Pretty cool stuff woodman.


----------



## honesttjohn (Feb 17, 2015)

Go Go Gadget. Wait....that's been used. Good job!


----------



## 4DThinker (Feb 16, 2014)

Nicely done, John. Both the box and the video. 

The only thing I dislike about that dovetail gadget is the unavoidable dogbone gaps it has to leave to account for the round bit. Dovetail joints done with a dovetail bit and the boards clamped vertically are not impossible but one of the most challenging joints to create tool paths for. I've done a few for my students when their projects demanded/deserved it and my brain has to take a rest for a few days after each.

4D


----------



## woodman12 (Feb 12, 2012)

I agree with the dog bone . mind you one could switch to an 1/8 bit but time wise it would be terrible and filling the holes is really not a solution
I did this stool awhile back and you can see here the square fit is better and I think it was an 1/8 bit , tighter fit well nicer to look at


----------



## chessnut2 (Sep 15, 2011)

Another great video, Stan. This is a fascinating new idea. Do you know if Vcarve Pro has this capability?


----------



## 4DThinker (Feb 16, 2014)

The 8.5 gadget should work in VCarve. Nothing it does demands Aspire capabilities.


----------



## kp91 (Sep 10, 2004)

"I could have run it faster, but I wasn't in a rush and didn't want to break the bit"
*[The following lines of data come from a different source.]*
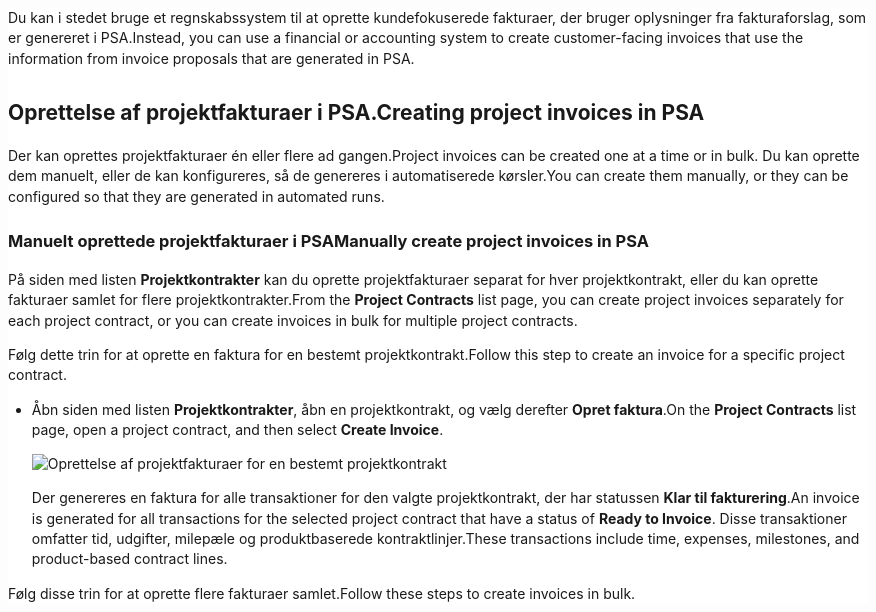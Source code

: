 <span data-ttu-id="d9ab1-110">Du kan i stedet bruge et regnskabssystem til at oprette kundefokuserede fakturaer, der bruger oplysninger fra fakturaforslag, som er genereret i PSA.</span><span class="sxs-lookup"><span data-stu-id="d9ab1-110">Instead, you can use a financial or accounting system to create customer-facing invoices that use the information from invoice proposals that are generated in PSA.</span></span>

## <a name="creating-project-invoices-in-psa"></a><span data-ttu-id="d9ab1-111">Oprettelse af projektfakturaer i PSA.</span><span class="sxs-lookup"><span data-stu-id="d9ab1-111">Creating project invoices in PSA</span></span>

<span data-ttu-id="d9ab1-112">Der kan oprettes projektfakturaer én eller flere ad gangen.</span><span class="sxs-lookup"><span data-stu-id="d9ab1-112">Project invoices can be created one at a time or in bulk.</span></span> <span data-ttu-id="d9ab1-113">Du kan oprette dem manuelt, eller de kan konfigureres, så de genereres i automatiserede kørsler.</span><span class="sxs-lookup"><span data-stu-id="d9ab1-113">You can create them manually, or they can be configured so that they are generated in automated runs.</span></span>

### <a name="manually-create-project-invoices-in-psa"></a><span data-ttu-id="d9ab1-114">Manuelt oprettede projektfakturaer i PSA</span><span class="sxs-lookup"><span data-stu-id="d9ab1-114">Manually create project invoices in PSA</span></span>

<span data-ttu-id="d9ab1-115">På siden med listen **Projektkontrakter** kan du oprette projektfakturaer separat for hver projektkontrakt, eller du kan oprette fakturaer samlet for flere projektkontrakter.</span><span class="sxs-lookup"><span data-stu-id="d9ab1-115">From the **Project Contracts** list page, you can create project invoices separately for each project contract, or you can create invoices in bulk for multiple project contracts.</span></span>

<span data-ttu-id="d9ab1-116">Følg dette trin for at oprette en faktura for en bestemt projektkontrakt.</span><span class="sxs-lookup"><span data-stu-id="d9ab1-116">Follow this step to create an invoice for a specific project contract.</span></span>

- <span data-ttu-id="d9ab1-117">Åbn siden med listen **Projektkontrakter**, åbn en projektkontrakt, og vælg derefter **Opret faktura**.</span><span class="sxs-lookup"><span data-stu-id="d9ab1-117">On the **Project Contracts** list page, open a project contract, and then select **Create Invoice**.</span></span>

    ![Oprettelse af projektfakturaer for en bestemt projektkontrakt](media/CreateProjectInvoicesOneByOne.png)

    <span data-ttu-id="d9ab1-119">Der genereres en faktura for alle transaktioner for den valgte projektkontrakt, der har statussen **Klar til fakturering**.</span><span class="sxs-lookup"><span data-stu-id="d9ab1-119">An invoice is generated for all transactions for the selected project contract that have a status of **Ready to Invoice**.</span></span> <span data-ttu-id="d9ab1-120">Disse transaktioner omfatter tid, udgifter, milepæle og produktbaserede kontraktlinjer.</span><span class="sxs-lookup"><span data-stu-id="d9ab1-120">These transactions include time, expenses, milestones, and product-based contract lines.</span></span>

<span data-ttu-id="d9ab1-121">Følg disse trin for at oprette flere fakturaer samlet.</span><span class="sxs-lookup"><span data-stu-id="d9ab1-121">Follow these steps to create invoices in bulk.</span></span>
_ -says a wise man with a lot of experience_

Great video, I haven't played around with any of the gadgets, I might have to now.


----------



## MEBCWD (Jan 14, 2012)

Stan I just quickly downloaded the updated Dovetail Gadget and it would only install in my VCarve Pro V9 but I copied and pasted into the Aspire V9 Gadget folder and tried it out it does work with Aspire V9 now. I don't understand why it only installs into VCarve Pro and not Aspire.


----------



## TenGees (Sep 12, 2012)

Very interesting to watch the 30 degree angles being cut, Stan.


----------